— WHAT YOU WILL DO —
In the data below, find the line that contains "- dotted-duration" and the line that contains "- b - B note in default octave (5th)". Copy both, plus every line between them, exactly.

— TASK MATERIAL —
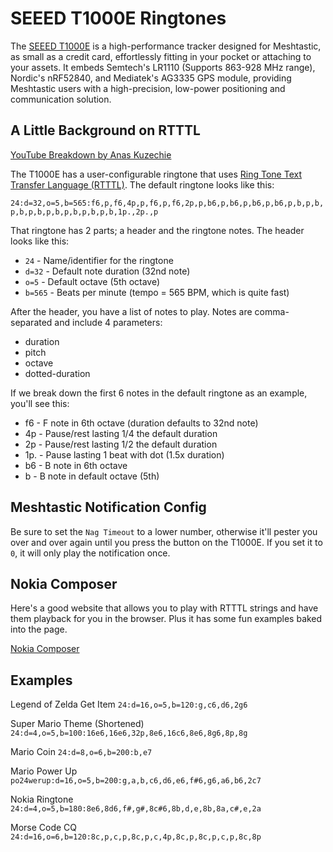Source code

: # SEEED T1000E Ringtones

The [SEEED T1000E](https://muzi.works/products/seeed-t1000e) is a high-performance tracker designed for Meshtastic, as small as a credit card, effortlessly fitting in your pocket or attaching to your assets. It embeds Semtech's LR1110 (Supports 863-928 MHz range), Nordic's nRF52840, and Mediatek's AG3335 GPS module, providing Meshtastic users with a high-precision, low-power positioning and communication solution.

## A Little Background on RTTTL

[YouTube Breakdown by Anas Kuzechie](https://www.youtube.com/watch?v=lRLc0r5BBko)

The T1000E has a user-configurable ringtone that uses [Ring Tone Text Transfer Language (RTTTL)](https://en.wikipedia.org/wiki/Ring_Tone_Text_Transfer_Language). The default ringtone looks like this:

`24:d=32,o=5,b=565:f6,p,f6,4p,p,f6,p,f6,2p,p,b6,p,b6,p,b6,p,b6,p,b,p,b,p,b,p,b,p,b,p,b,p,b,p,b,1p.,2p.,p`

That ringtone has 2 parts; a header and the ringtone notes. The header looks like this:
- `24` - Name/identifier for the ringtone
- `d=32` - Default note duration (32nd note)
- `o=5` - Default octave (5th octave)
- `b=565` - Beats per minute (tempo = 565 BPM, which is quite fast)

After the header, you have a list of notes to play. Notes are comma-separated and include 4 parameters:
- duration
- pitch
- octave
- dotted-duration

If we break down the first 6 notes in the default ringtone as an example, you'll see this:
- f6 - F note in 6th octave (duration defaults to 32nd note)
- 4p - Pause/rest lasting 1/4 the default duration
- 2p - Pause/rest lasting 1/2 the default duration
- 1p. - Pause lasting 1 beat with dot (1.5x duration)
- b6 - B note in 6th octave
- b - B note in default octave (5th)

## Meshtastic Notification Config
Be sure to set the `Nag Timeout` to a lower number, otherwise it'll pester you over and over again until you press the button on the T1000E. If you set it to `0`, it will only play the notification once.

## Nokia Composer
Here's a good website that allows you to play with RTTTL strings and have them playback for you in the browser. Plus it has some fun examples baked into the page.

[Nokia Composer](https://eddmann.com/nokia-composer-web/)

## Examples
Legend of Zelda Get Item
`24:d=16,o=5,b=120:g,c6,d6,2g6`

Super Mario Theme (Shortened)
`24:d=4,o=5,b=100:16e6,16e6,32p,8e6,16c6,8e6,8g6,8p,8g`

Mario Coin
`24:d=8,o=6,b=200:b,e7`

Mario Power Up
`po24werup:d=16,o=5,b=200:g,a,b,c6,d6,e6,f#6,g6,a6,b6,2c7`

Nokia Ringtone
`24:d=4,o=5,b=180:8e6,8d6,f#,g#,8c#6,8b,d,e,8b,8a,c#,e,2a`

Morse Code CQ
`24:d=16,o=6,b=120:8c,p,c,p,8c,p,c,4p,8c,p,8c,p,c,p,8c,8p`
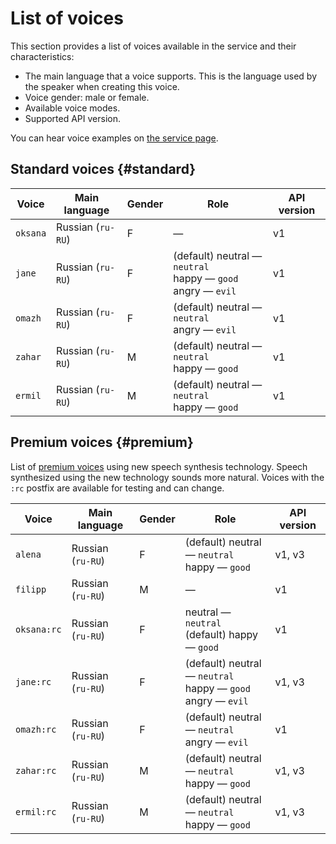# List of voices

This section provides a list of voices available in the service and their characteristics:

* The main language that a voice supports. This is the language used by the speaker when creating this voice.
* Voice gender: male or female.
* Available voice modes.
* Supported API version.

You can hear voice examples on [the service page](https://cloud.yandex.com/services/speechkit).

## Standard voices {#standard}

| Voice | Main language | Gender | Role | API version |
---- | ---- | ---- | ---- | ----
| `oksana` | Russian (`ru-RU`) | F | — | v1 |
| `jane` | Russian (`ru-RU`) | F | (default) neutral — `neutral` </br> happy — `good` </br> angry — `evil` | v1 |
| `omazh` | Russian (`ru-RU`) | F | (default) neutral — `neutral` </br> angry — `evil` | v1 |
| `zahar` | Russian (`ru-RU`) | M | (default) neutral — `neutral` </br> happy — `good` | v1 |
| `ermil` | Russian (`ru-RU`) | M | (default) neutral — `neutral` </br> happy — `good` | v1 |

## Premium voices {#premium}

List of [premium voices](./index.md#premium) using new speech synthesis technology. Speech synthesized using the new technology sounds more natural. Voices with the `:rc` postfix are available for testing and can change.

| Voice | Main language | Gender | Role | API version |
---- | ---- | ---- | ---- | ----
| `alena` | Russian (`ru-RU`) | F | (default) neutral — `neutral` </br> happy — `good` </br> | v1, v3 |
| `filipp` | Russian (`ru-RU`) | M | — | v1 |
| `oksana:rc` | Russian (`ru-RU`) | F | neutral — `neutral` </br> (default) happy — `good` | v1 |
| `jane:rc` | Russian (`ru-RU`) | F | (default) neutral — `neutral` </br> happy — `good` </br> angry — `evil` | v1, v3 |
| `omazh:rc` | Russian (`ru-RU`) | F | (default) neutral — `neutral` </br> angry — `evil` | v1 |
| `zahar:rc` | Russian (`ru-RU`) | M | (default) neutral — `neutral` </br> happy — `good` | v1, v3 |
| `ermil:rc` | Russian (`ru-RU`) | M | (default) neutral — `neutral` </br> happy — `good` | v1, v3 |
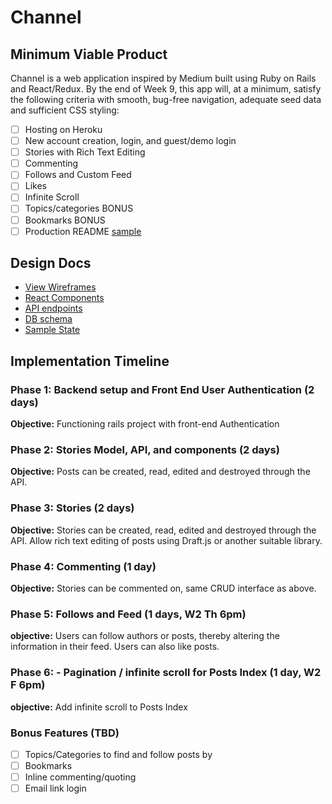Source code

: # Channel

[heroku]: http://www.herokuapp.com
[trello]: https://trello.com/b/R2fRBfdm/channel

## Minimum Viable Product

Channel is a web application inspired by Medium built using Ruby on Rails
and React/Redux.  By the end of Week 9, this app will, at a minimum, satisfy the
following criteria with smooth, bug-free navigation, adequate seed data and
sufficient CSS styling:

- [ ] Hosting on Heroku
- [ ] New account creation, login, and guest/demo login
- [ ] Stories with Rich Text Editing
- [ ] Commenting
- [ ] Follows and Custom Feed
- [ ] Likes
- [ ] Infinite Scroll
- [ ] Topics/categories BONUS
- [ ] Bookmarks BONUS
- [ ] Production README [sample](docs/production_readme.md)

## Design Docs
* [View Wireframes][wireframes]
* [React Components][components]
* [API endpoints][api-endpoints]
* [DB schema][schema]
* [Sample State][sample-state]

[wireframes]: docs/wireframes
[components]: docs/component-hierarchy.md
[sample-state]: docs/sample-state.md
[api-endpoints]: docs/api-endpoints.md
[schema]: docs/schema.md

## Implementation Timeline

### Phase 1: Backend setup and Front End User Authentication (2 days)

**Objective:** Functioning rails project with front-end Authentication

### Phase 2: Stories Model, API, and components (2 days)

**Objective:** Posts can be created, read, edited and destroyed through
the API.

### Phase 3: Stories (2 days)
**Objective:** Stories can be created, read, edited and destroyed through the API.  Allow rich text editing of posts using Draft.js or another suitable library.

### Phase 4: Commenting (1 day)

**Objective:** Stories can be commented on, same CRUD interface as above.

### Phase 5: Follows and Feed (1 days, W2 Th 6pm)

**objective:** Users can follow authors or posts, thereby altering the information in their feed. Users can also like posts.

### Phase 6: - Pagination / infinite scroll for Posts Index (1 day, W2 F 6pm)

**objective:** Add infinite scroll to Posts Index

### Bonus Features (TBD)
- [ ] Topics/Categories to find and follow posts by
- [ ] Bookmarks
- [ ] Inline commenting/quoting
- [ ] Email link login
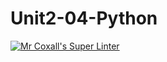 # Unit2-04-Python
[![Mr Coxall's Super Linter](https://github.com/ICS3U-C-Programming-AlexKapajika/Unit2-04-Python/tree/main/workflows/Mr%20Coxall's%20Super%20Linter/badge.svg)](https://github.com/ICS3U-C-Programming-AlexKapajika/Unit2-04-Python/tree/main/actions/)
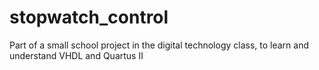 # stopwatch_control

Part of a small school project in the digital technology class, to learn and understand VHDL and Quartus II
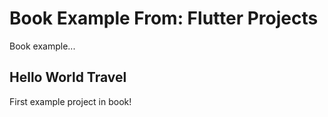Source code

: # Book Example From: Flutter Projects

Book example...

## Hello World Travel

First example project in book!

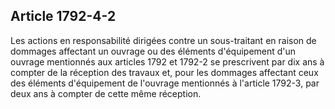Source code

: Article 1792-4-2
----
Les actions en responsabilité dirigées contre un sous-traitant en raison de
dommages affectant un ouvrage ou des éléments d'équipement d'un ouvrage
mentionnés aux articles 1792 et 1792-2 se prescrivent par dix ans à compter de
la réception des travaux et, pour les dommages affectant ceux des éléments
d'équipement de l'ouvrage mentionnés à l'article 1792-3, par deux ans à compter
de cette même réception.
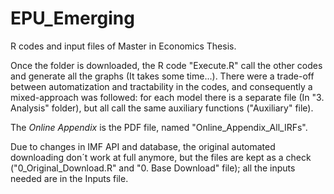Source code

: # EPU_Emerging
R codes and input files of Master in Economics Thesis.

Once the folder is downloaded, the R code "Execute.R" call the other codes and generate all the graphs (It takes some time...). There were a trade-off between automatization and tractability in the codes, and consequently a mixed-approach was followed: for each model there is a separate file (In "3. Analysis" folder), but all call the same auxiliary functions ("Auxiliary" file). 

The *Online Appendix* is the PDF file, named "Online_Appendix_All_IRFs".

Due to changes in IMF API and database, the original automated downloading don´t work at full anymore, but the files are kept as a check ("0_Original_Download.R" and "0. Base Download" file); all the inputs needed are in the Inputs file.
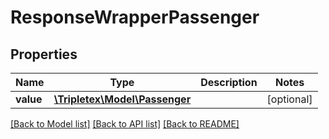 # ResponseWrapperPassenger

## Properties
Name | Type | Description | Notes
------------ | ------------- | ------------- | -------------
**value** | [**\Tripletex\Model\Passenger**](Passenger.md) |  | [optional] 

[[Back to Model list]](../README.md#documentation-for-models) [[Back to API list]](../README.md#documentation-for-api-endpoints) [[Back to README]](../README.md)



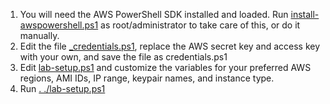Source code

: 1. You will need the AWS PowerShell SDK installed and loaded. Run [install-awspowershell.ps1](/install-awspowershell.ps1) as root/administrator to take care of this, or do it manually.
2. Edit the file [_credentials.ps1](_credentials.ps1), replace the AWS secret key and access key with your own, and save the file as credentials.ps1
3. Edit [lab-setup.ps1](lab-setup.ps1) and customize the variables for your preferred AWS regions, AMI IDs, IP range, keypair names, and instance type.
4. Run [. ./lab-setup.ps1](lab-setup.ps1)
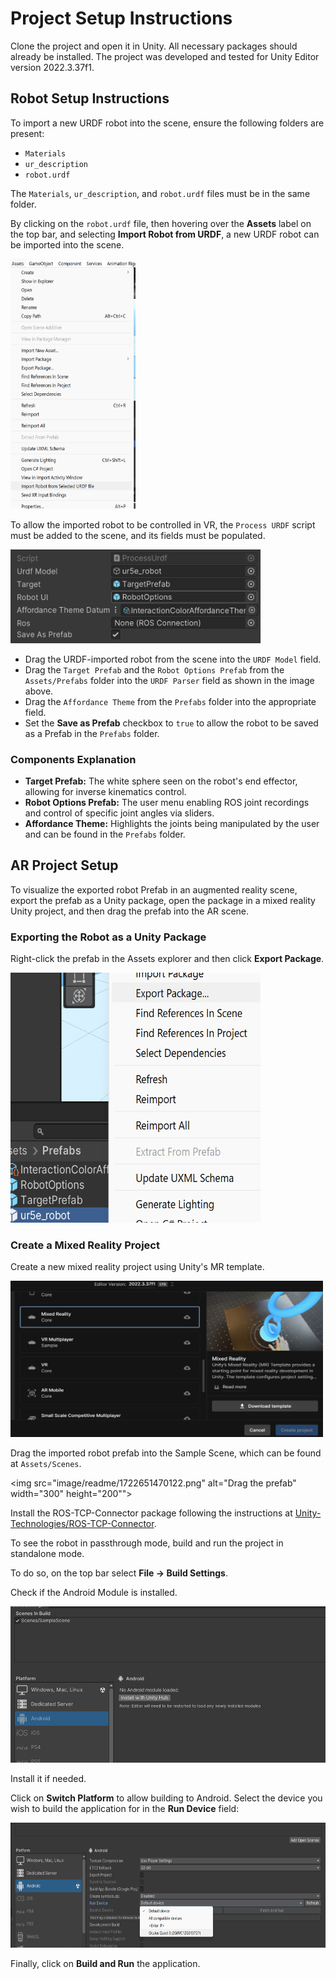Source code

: # Project Setup Instructions

Clone the project and open it in Unity. All necessary packages should already be installed. The project was developed and tested for Unity Editor version 2022.3.37f1.

## Robot Setup Instructions

To import a new URDF robot into the scene, ensure the following folders are present:

- `Materials`
- `ur_description`
- `robot.urdf`

The `Materials`, `ur_description`, and `robot.urdf` files must be in the same folder.

By clicking on the `robot.urdf` file, then hovering over the **Assets** label on the top bar, and selecting **Import Robot from URDF**, a new URDF robot can be imported into the scene.

<img src="image/readme/1722649565718.png" alt="Import Robot from URDF" width="200" height="400">

To allow the imported robot to be controlled in VR, the `Process URDF` script must be added to the scene, and its fields must be populated.

<img src="image/readme/1722649789693.png" alt="Process URDF script" width="400" height="150">

- Drag the URDF-imported robot from the scene into the `URDF Model` field.
- Drag the `Target Prefab` and the `Robot Options Prefab` from the `Assets/Prefabs` folder into the `URDF Parser` field as shown in the image above.
- Drag the `Affordance Theme` from the `Prefabs` folder into the appropriate field.
- Set the **Save as Prefab** checkbox to `true` to allow the robot to be saved as a Prefab in the `Prefabs` folder.

### Components Explanation

- **Target Prefab:** The white sphere seen on the robot's end effector, allowing for inverse kinematics control.
- **Robot Options Prefab:** The user menu enabling ROS joint recordings and control of specific joint angles via sliders.
- **Affordance Theme:** Highlights the joints being manipulated by the user and can be found in the `Prefabs` folder.

## AR Project Setup

To visualize the exported robot Prefab in an augmented reality scene, export the prefab as a Unity package, open the package in a mixed reality Unity project, and then drag the prefab into the AR scene.

### Exporting the Robot as a Unity Package

Right-click the prefab in the Assets explorer and then click **Export Package**.

<img src="image/readme/1722651184856.png" alt="Exporting the robot" width="400" height="400">

### Create a Mixed Reality Project

Create a new mixed reality project using Unity's MR template.

<img src="image/readme/1722651265641.png" alt="Create new MR project" width="500" height="250">

Drag the imported robot prefab into the Sample Scene, which can be found at `Assets/Scenes`.

<img src="image/readme/1722651470122.png" alt="Drag the prefab" width="300" height="200"">

Install the ROS-TCP-Connector package following the instructions at [Unity-Technologies/ROS-TCP-Connector](https://github.com/Unity-Technologies/ROS-TCP-Connector).

To see the robot in passthrough mode, build and run the project in standalone mode.

To do so, on the top bar select **File -> Build Settings**.

Check if the Android Module is installed.

<img src="image/readme/1722652489943.png" alt="Build Android" width="550" height="250">

Install it if needed.

Click on **Switch Platform** to allow building to Android. Select the device you wish to build the application for in the **Run Device** field:

<img src="image/readme/1722653119511.png" alt="Run Device" width="550" height="200">

Finally, click on **Build and Run** the application.
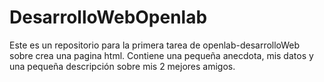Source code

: # DesarrolloWebOpenlab
Este es un repositorio para la primera tarea de openlab-desarrolloWeb sobre crea una pagina html. Contiene una pequeña anecdota, mis datos y una pequeña descripción sobre mis 2 mejores amigos.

— SOLUTION TO THE PROBLEM —
- dotted-duration

If we break down the first 6 notes in the default ringtone as an example, you'll see this:
- f6 - F note in 6th octave (duration defaults to 32nd note)
- 4p - Pause/rest lasting 1/4 the default duration
- 2p - Pause/rest lasting 1/2 the default duration
- 1p. - Pause lasting 1 beat with dot (1.5x duration)
- b6 - B note in 6th octave
- b - B note in default octave (5th)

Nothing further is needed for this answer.